> INPUT RECORDS:
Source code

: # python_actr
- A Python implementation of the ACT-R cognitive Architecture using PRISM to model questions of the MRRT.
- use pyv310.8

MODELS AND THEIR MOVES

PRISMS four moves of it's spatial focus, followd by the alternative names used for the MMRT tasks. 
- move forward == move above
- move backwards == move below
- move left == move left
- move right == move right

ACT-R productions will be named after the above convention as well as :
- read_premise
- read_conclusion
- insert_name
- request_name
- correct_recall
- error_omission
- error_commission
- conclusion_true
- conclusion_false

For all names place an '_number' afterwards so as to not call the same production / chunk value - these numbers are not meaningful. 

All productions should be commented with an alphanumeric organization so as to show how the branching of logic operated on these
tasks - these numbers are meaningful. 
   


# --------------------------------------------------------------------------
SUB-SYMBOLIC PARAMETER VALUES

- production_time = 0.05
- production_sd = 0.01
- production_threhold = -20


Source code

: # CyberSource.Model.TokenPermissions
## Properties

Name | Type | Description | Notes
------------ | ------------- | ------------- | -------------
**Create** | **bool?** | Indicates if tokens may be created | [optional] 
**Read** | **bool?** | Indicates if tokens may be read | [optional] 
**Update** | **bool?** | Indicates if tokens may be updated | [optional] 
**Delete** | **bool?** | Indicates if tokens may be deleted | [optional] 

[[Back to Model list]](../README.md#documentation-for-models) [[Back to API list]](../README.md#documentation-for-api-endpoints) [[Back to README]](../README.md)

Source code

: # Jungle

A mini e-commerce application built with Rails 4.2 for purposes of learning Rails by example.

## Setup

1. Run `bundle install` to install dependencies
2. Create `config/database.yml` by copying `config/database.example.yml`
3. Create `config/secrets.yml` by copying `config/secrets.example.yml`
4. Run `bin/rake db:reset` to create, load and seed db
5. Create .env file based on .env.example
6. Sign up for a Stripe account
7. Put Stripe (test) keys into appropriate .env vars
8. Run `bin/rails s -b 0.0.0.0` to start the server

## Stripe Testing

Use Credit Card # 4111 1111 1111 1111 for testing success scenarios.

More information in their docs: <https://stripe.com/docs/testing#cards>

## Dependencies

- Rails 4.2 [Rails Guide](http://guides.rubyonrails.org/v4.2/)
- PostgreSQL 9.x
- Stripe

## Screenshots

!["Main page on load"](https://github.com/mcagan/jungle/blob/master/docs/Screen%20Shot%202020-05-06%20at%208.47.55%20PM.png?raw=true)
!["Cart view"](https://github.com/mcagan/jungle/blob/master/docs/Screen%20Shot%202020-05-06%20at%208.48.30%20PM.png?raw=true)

> DESCRIPTION OF THE TASK: Every record above must be printed again exactly as it stands.

> REPLY TO THE TASK:
Source code

: # python_actr
- A Python implementation of the ACT-R cognitive Architecture using PRISM to model questions of the MRRT.
- use pyv310.8

MODELS AND THEIR MOVES

PRISMS four moves of it's spatial focus, followd by the alternative names used for the MMRT tasks. 
- move forward == move above
- move backwards == move below
- move left == move left
- move right == move right

ACT-R productions will be named after the above convention as well as :
- read_premise
- read_conclusion
- insert_name
- request_name
- correct_recall
- error_omission
- error_commission
- conclusion_true
- conclusion_false

For all names place an '_number' afterwards so as to not call the same production / chunk value - these numbers are not meaningful. 

All productions should be commented with an alphanumeric organization so as to show how the branching of logic operated on these
tasks - these numbers are meaningful. 
   


# --------------------------------------------------------------------------
SUB-SYMBOLIC PARAMETER VALUES

- production_time = 0.05
- production_sd = 0.01
- production_threhold = -20


Source code

: # CyberSource.Model.TokenPermissions
## Properties

Name | Type | Description | Notes
------------ | ------------- | ------------- | -------------
**Create** | **bool?** | Indicates if tokens may be created | [optional] 
**Read** | **bool?** | Indicates if tokens may be read | [optional] 
**Update** | **bool?** | Indicates if tokens may be updated | [optional] 
**Delete** | **bool?** | Indicates if tokens may be deleted | [optional] 

[[Back to Model list]](../README.md#documentation-for-models) [[Back to API list]](../README.md#documentation-for-api-endpoints) [[Back to README]](../README.md)

Source code

: # Jungle

A mini e-commerce application built with Rails 4.2 for purposes of learning Rails by example.

## Setup

1. Run `bundle install` to install dependencies
2. Create `config/database.yml` by copying `config/database.example.yml`
3. Create `config/secrets.yml` by copying `config/secrets.example.yml`
4. Run `bin/rake db:reset` to create, load and seed db
5. Create .env file based on .env.example
6. Sign up for a Stripe account
7. Put Stripe (test) keys into appropriate .env vars
8. Run `bin/rails s -b 0.0.0.0` to start the server

## Stripe Testing

Use Credit Card # 4111 1111 1111 1111 for testing success scenarios.

More information in their docs: <https://stripe.com/docs/testing#cards>

## Dependencies

- Rails 4.2 [Rails Guide](http://guides.rubyonrails.org/v4.2/)
- PostgreSQL 9.x
- Stripe

## Screenshots

!["Main page on load"](https://github.com/mcagan/jungle/blob/master/docs/Screen%20Shot%202020-05-06%20at%208.47.55%20PM.png?raw=true)
!["Cart view"](https://github.com/mcagan/jungle/blob/master/docs/Screen%20Shot%202020-05-06%20at%208.48.30%20PM.png?raw=true)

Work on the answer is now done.